Segment Open

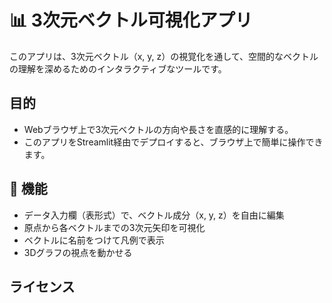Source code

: # 📊 3次元ベクトル可視化アプリ
このアプリは、3次元ベクトル（x, y, z）の視覚化を通して、空間的なベクトルの理解を深めるためのインタラクティブなツールです。

## 目的

- Webブラウザ上で3次元ベクトルの方向や長さを直感的に理解する。
- このアプリをStreamlit経由でデプロイすると、ブラウザ上で簡単に操作できます。

## 🚀 機能

- データ入力欄（表形式）で、ベクトル成分（x, y, z）を自由に編集
- 原点から各ベクトルまでの3次元矢印を可視化
- ベクトルに名前をつけて凡例で表示
- 3Dグラフの視点を動かせる

## ライセンス


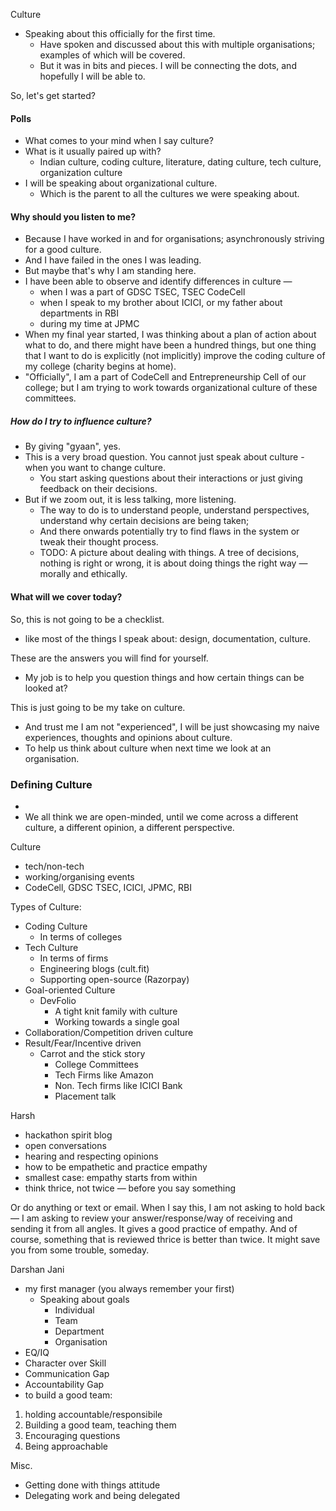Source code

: Culture

- Speaking about this officially for the first time.
    - Have spoken and discussed about this with multiple organisations; examples of which will be covered.
    - But it was in bits and pieces. I will be connecting the dots, and hopefully I will be able to.

So, let's get started?

#### Polls

- What comes to your mind when I say culture?
- What is it usually paired up with?
    - Indian culture, coding culture, literature, dating culture, tech culture, organization culture
- I will be speaking about organizational culture. 
    - Which is the parent to all the cultures we were speaking about.

#### Why should you listen to me?

- Because I have worked in and for organisations; asynchronously striving for a good culture.
- And I have failed in the ones I was leading. 
- But maybe that's why I am standing here.
- I have been able to observe and identify differences in culture — 
    - when I was a part of GDSC TSEC, TSEC CodeCell
    - when I speak to my brother about ICICI, or my father about departments in RBI
    - during my time at JPMC
- When my final year started, I was thinking about a plan of action about what to do, and there might have been a hundred things, but one thing that I want to do is explicitly (not implicitly) improve the coding culture of my college (charity begins at home).
- "Officially", I am a part of CodeCell and Entrepreneurship Cell of our college; but I am trying to work towards organizational culture of these committees.

##### How do I try to influence culture?

- By giving "gyaan", yes.
- This is a very broad question. You cannot just speak about culture - when you want to change culture.
    - You start asking questions about their interactions or just giving feedback on their decisions. 
- But if we zoom out, it is less talking, more listening.
    - The way to do is to understand people, understand perspectives, understand why certain decisions are being taken;
    - And there onwards potentially try to find flaws in the system or tweak their thought process.
    - TODO: A picture about dealing with things. A tree of decisions, nothing is right or wrong, it is about doing things the right way — morally and ethically.

#### What will we cover today?

So, this is not going to be a checklist.
- like most of the things I speak about: design, documentation, culture.

These are the answers you will find for yourself. 
- My job is to help you question things and how certain things can be looked at?

This is just going to be my take on culture. 
- And trust me I am not "experienced", I will be just showcasing my naive experiences, thoughts and opinions about culture. 
- To help us think about culture when next time we look at an organisation.

### Defining Culture

- 
- We all think we are open-minded, until we come across a different culture, a different opinion, a different perspective. 

Culture
- tech/non-tech
- working/organising events
- CodeCell, GDSC TSEC, ICICI, JPMC, RBI

Types of Culture:
- Coding Culture
    - In terms of colleges 
- Tech Culture
    - In terms of firms
    - Engineering blogs (cult.fit)
    - Supporting open-source (Razorpay)
- Goal-oriented Culture
    - DevFolio
        - A tight knit family with culture
        - Working towards a single goal
- Collaboration/Competition driven culture
- Result/Fear/Incentive driven
    - Carrot and the stick story
        - College Committees
        - Tech Firms like Amazon
        - Non. Tech firms like ICICI Bank 
        - Placement talk

Harsh
- hackathon spirit blog
- open conversations
- hearing and respecting opinions 
- how to be empathetic and practice empathy
- smallest case: empathy starts from within
- think thrice, not twice — before you say something

Or do anything or text or email. 
When I say this, I am not asking to hold back — I am asking to review your answer/response/way of receiving and sending it from all angles. It gives a good practice of empathy. 
And of course, something that is reviewed thrice is better than twice. 
It might save you from some trouble, someday.

Darshan Jani
- my first manager (you always remember your first)
    - Speaking about goals
        - Individual
        - Team
        - Department
        - Organisation
- EQ/IQ
- Character over Skill
- Communication Gap
- Accountability Gap
- to build a good team:
1. holding accountable/responsibile
2. Building a good team, teaching them
3. Encouraging questions
4. Being approachable

Misc.

- Getting done with things attitude
- Delegating work and being delegated
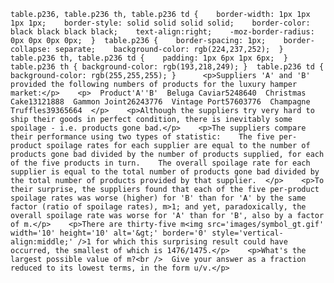     table.p236, table.p236 th, table.p236 td {    border-width: 1px 1px 1px 1px;    border-style: solid solid solid solid;    border-color: black black black black;    text-align:right;    -moz-border-radius: 0px 0px 0px 0px;  }  table.p236 {    border-spacing: 1px;    border-collapse: separate;    background-color: rgb(224,237,252);  }  table.p236 th, table.p236 td {    padding: 1px 6px 1px 6px;  }  table.p236 th { background-color: rgb(193,218,249); }  table.p236 td { background-color: rgb(255,255,255); }      <p>Suppliers 'A' and 'B' provided the following numbers of products for the luxury hamper market:</p>    <p>  Product'A''B'  Beluga Caviar5248640  Christmas Cake13121888  Gammon Joint26243776  Vintage Port57603776  Champagne Truffles39365664  </p>    <p>Although the suppliers try very hard to ship their goods in perfect condition, there is inevitably some spoilage - i.e. products gone bad.</p>    <p>The suppliers compare their performance using two types of statistic:    The five per-product spoilage rates for each supplier are equal to the number of products gone bad divided by the number of products supplied, for each of the five products in turn.    The overall spoilage rate for each supplier is equal to the total number of products gone bad divided by the total number of products provided by that supplier.  </p>    <p>To their surprise, the suppliers found that each of the five per-product spoilage rates was worse (higher) for 'B' than for 'A' by the same factor (ratio of spoilage rates), m>1; and yet, paradoxically, the overall spoilage rate was worse for 'A' than for 'B', also by a factor of m.</p>    <p>There are thirty-five m<img src='images/symbol_gt.gif' width='10' height='10' alt='&gt;' border='0' style='vertical-align:middle;' />1 for which this surprising result could have occurred, the smallest of which is 1476/1475.</p>    <p>What's the largest possible value of m?<br />  Give your answer as a fraction reduced to its lowest terms, in the form u/v.</p>  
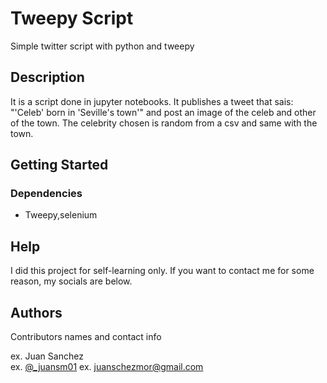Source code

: # Tweepy Script

Simple twitter script with python and tweepy

## Description

It is a script done in jupyter notebooks. It publishes a tweet that sais: "'Celeb' born in 'Seville's town'" and post an image of the celeb and other of the town.
The celebrity chosen is random from a csv and same with the town.

## Getting Started

### Dependencies

* Tweepy,selenium

## Help

I did this project for self-learning only. If you want to contact me for some reason, my socials are below.


## Authors

Contributors names and contact info

ex. Juan Sanchez  
ex. [@_juansm01](https://twitter.com/_juansm01)
ex. juanschezmor@gmail.com

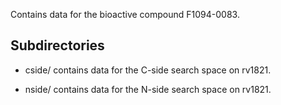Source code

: Contains data for the bioactive compound F1094-0083.

## Subdirectories

- cside/ contains data for the C-side search space on rv1821.

- nside/ contains data for the N-side search space on rv1821.

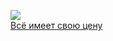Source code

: ![](/books/det_crime/Джеймс%20Хэдли%20Чейз/Всё%20имеет%20свою%20цену.jpg)  
[Всё имеет свою цену](/books/det_crime/Джеймс%20Хэдли%20Чейз/Всё%20имеет%20свою%20цену)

Segment Closed

## What you will do
Transcribe every entry exactly, omitting pictures.

## Response to this exercise
Source code

: # 📊 3次元ベクトル可視化アプリ
このアプリは、3次元ベクトル（x, y, z）の視覚化を通して、空間的なベクトルの理解を深めるためのインタラクティブなツールです。

## 目的

- Webブラウザ上で3次元ベクトルの方向や長さを直感的に理解する。
- このアプリをStreamlit経由でデプロイすると、ブラウザ上で簡単に操作できます。

## 🚀 機能

- データ入力欄（表形式）で、ベクトル成分（x, y, z）を自由に編集
- 原点から各ベクトルまでの3次元矢印を可視化
- ベクトルに名前をつけて凡例で表示
- 3Dグラフの視点を動かせる

## ライセンス


Source code

: Culture

- Speaking about this officially for the first time.
    - Have spoken and discussed about this with multiple organisations; examples of which will be covered.
    - But it was in bits and pieces. I will be connecting the dots, and hopefully I will be able to.

So, let's get started?

#### Polls

- What comes to your mind when I say culture?
- What is it usually paired up with?
    - Indian culture, coding culture, literature, dating culture, tech culture, organization culture
- I will be speaking about organizational culture. 
    - Which is the parent to all the cultures we were speaking about.

#### Why should you listen to me?

- Because I have worked in and for organisations; asynchronously striving for a good culture.
- And I have failed in the ones I was leading. 
- But maybe that's why I am standing here.
- I have been able to observe and identify differences in culture — 
    - when I was a part of GDSC TSEC, TSEC CodeCell
    - when I speak to my brother about ICICI, or my father about departments in RBI
    - during my time at JPMC
- When my final year started, I was thinking about a plan of action about what to do, and there might have been a hundred things, but one thing that I want to do is explicitly (not implicitly) improve the coding culture of my college (charity begins at home).
- "Officially", I am a part of CodeCell and Entrepreneurship Cell of our college; but I am trying to work towards organizational culture of these committees.

##### How do I try to influence culture?

- By giving "gyaan", yes.
- This is a very broad question. You cannot just speak about culture - when you want to change culture.
    - You start asking questions about their interactions or just giving feedback on their decisions. 
- But if we zoom out, it is less talking, more listening.
    - The way to do is to understand people, understand perspectives, understand why certain decisions are being taken;
    - And there onwards potentially try to find flaws in the system or tweak their thought process.
    - TODO: A picture about dealing with things. A tree of decisions, nothing is right or wrong, it is about doing things the right way — morally and ethically.

#### What will we cover today?

So, this is not going to be a checklist.
- like most of the things I speak about: design, documentation, culture.

These are the answers you will find for yourself. 
- My job is to help you question things and how certain things can be looked at?

This is just going to be my take on culture. 
- And trust me I am not "experienced", I will be just showcasing my naive experiences, thoughts and opinions about culture. 
- To help us think about culture when next time we look at an organisation.

### Defining Culture

- 
- We all think we are open-minded, until we come across a different culture, a different opinion, a different perspective. 

Culture
- tech/non-tech
- working/organising events
- CodeCell, GDSC TSEC, ICICI, JPMC, RBI

Types of Culture:
- Coding Culture
    - In terms of colleges 
- Tech Culture
    - In terms of firms
    - Engineering blogs (cult.fit)
    - Supporting open-source (Razorpay)
- Goal-oriented Culture
    - DevFolio
        - A tight knit family with culture
        - Working towards a single goal
- Collaboration/Competition driven culture
- Result/Fear/Incentive driven
    - Carrot and the stick story
        - College Committees
        - Tech Firms like Amazon
        - Non. Tech firms like ICICI Bank 
        - Placement talk

Harsh
- hackathon spirit blog
- open conversations
- hearing and respecting opinions 
- how to be empathetic and practice empathy
- smallest case: empathy starts from within
- think thrice, not twice — before you say something

Or do anything or text or email. 
When I say this, I am not asking to hold back — I am asking to review your answer/response/way of receiving and sending it from all angles. It gives a good practice of empathy. 
And of course, something that is reviewed thrice is better than twice. 
It might save you from some trouble, someday.

Darshan Jani
- my first manager (you always remember your first)
    - Speaking about goals
        - Individual
        - Team
        - Department
        - Organisation
- EQ/IQ
- Character over Skill
- Communication Gap
- Accountability Gap
- to build a good team:
1. holding accountable/responsibile
2. Building a good team, teaching them
3. Encouraging questions
4. Being approachable

Misc.

- Getting done with things attitude
- Delegating work and being delegated
     table.p236, table.p236 th, table.p236 td {    border-width: 1px 1px 1px 1px;    border-style: solid solid solid solid;    border-color: black black black black;    text-align:right;    -moz-border-radius: 0px 0px 0px 0px;  }  table.p236 {    border-spacing: 1px;    border-collapse: separate;    background-color: rgb(224,237,252);  }  table.p236 th, table.p236 td {    padding: 1px 6px 1px 6px;  }  table.p236 th { background-color: rgb(193,218,249); }  table.p236 td { background-color: rgb(255,255,255); }      <p>Suppliers 'A' and 'B' provided the following numbers of products for the luxury hamper market:</p>    <p>  Product'A''B'  Beluga Caviar5248640  Christmas Cake13121888  Gammon Joint26243776  Vintage Port57603776  Champagne Truffles39365664  </p>    <p>Although the suppliers try very hard to ship their goods in perfect condition, there is inevitably some spoilage - i.e. products gone bad.</p>    <p>The suppliers compare their performance using two types of statistic:    The five per-product spoilage rates for each supplier are equal to the number of products gone bad divided by the number of products supplied, for each of the five products in turn.    The overall spoilage rate for each supplier is equal to the total number of products gone bad divided by the total number of products provided by that supplier.  </p>    <p>To their surprise, the suppliers found that each of the five per-product spoilage rates was worse (higher) for 'B' than for 'A' by the same factor (ratio of spoilage rates), m>1; and yet, paradoxically, the overall spoilage rate was worse for 'A' than for 'B', also by a factor of m.</p>    <p>There are thirty-five m<img src='images/symbol_gt.gif' width='10' height='10' alt='&gt;' border='0' style='vertical-align:middle;' />1 for which this surprising result could have occurred, the smallest of which is 1476/1475.</p>    <p>What's the largest possible value of m?<br />  Give your answer as a fraction reduced to its lowest terms, in the form u/v.</p>  
Source code

: # Tweepy Script

Simple twitter script with python and tweepy

## Description

It is a script done in jupyter notebooks. It publishes a tweet that sais: "'Celeb' born in 'Seville's town'" and post an image of the celeb and other of the town.
The celebrity chosen is random from a csv and same with the town.

## Getting Started

### Dependencies

* Tweepy,selenium

## Help

I did this project for self-learning only. If you want to contact me for some reason, my socials are below.


## Authors

Contributors names and contact info

ex. Juan Sanchez  
ex. [@_juansm01](https://twitter.com/_juansm01)
ex. juanschezmor@gmail.com

Source code

: Contains data for the bioactive compound F1094-0083.

## Subdirectories

- cside/ contains data for the C-side search space on rv1821.

- nside/ contains data for the N-side search space on rv1821.

Source code

: ![](/books/det_crime/Джеймс%20Хэдли%20Чейз/Всё%20имеет%20свою%20цену.jpg)  
[Всё имеет свою цену](/books/det_crime/Джеймс%20Хэдли%20Чейз/Всё%20имеет%20свою%20цену)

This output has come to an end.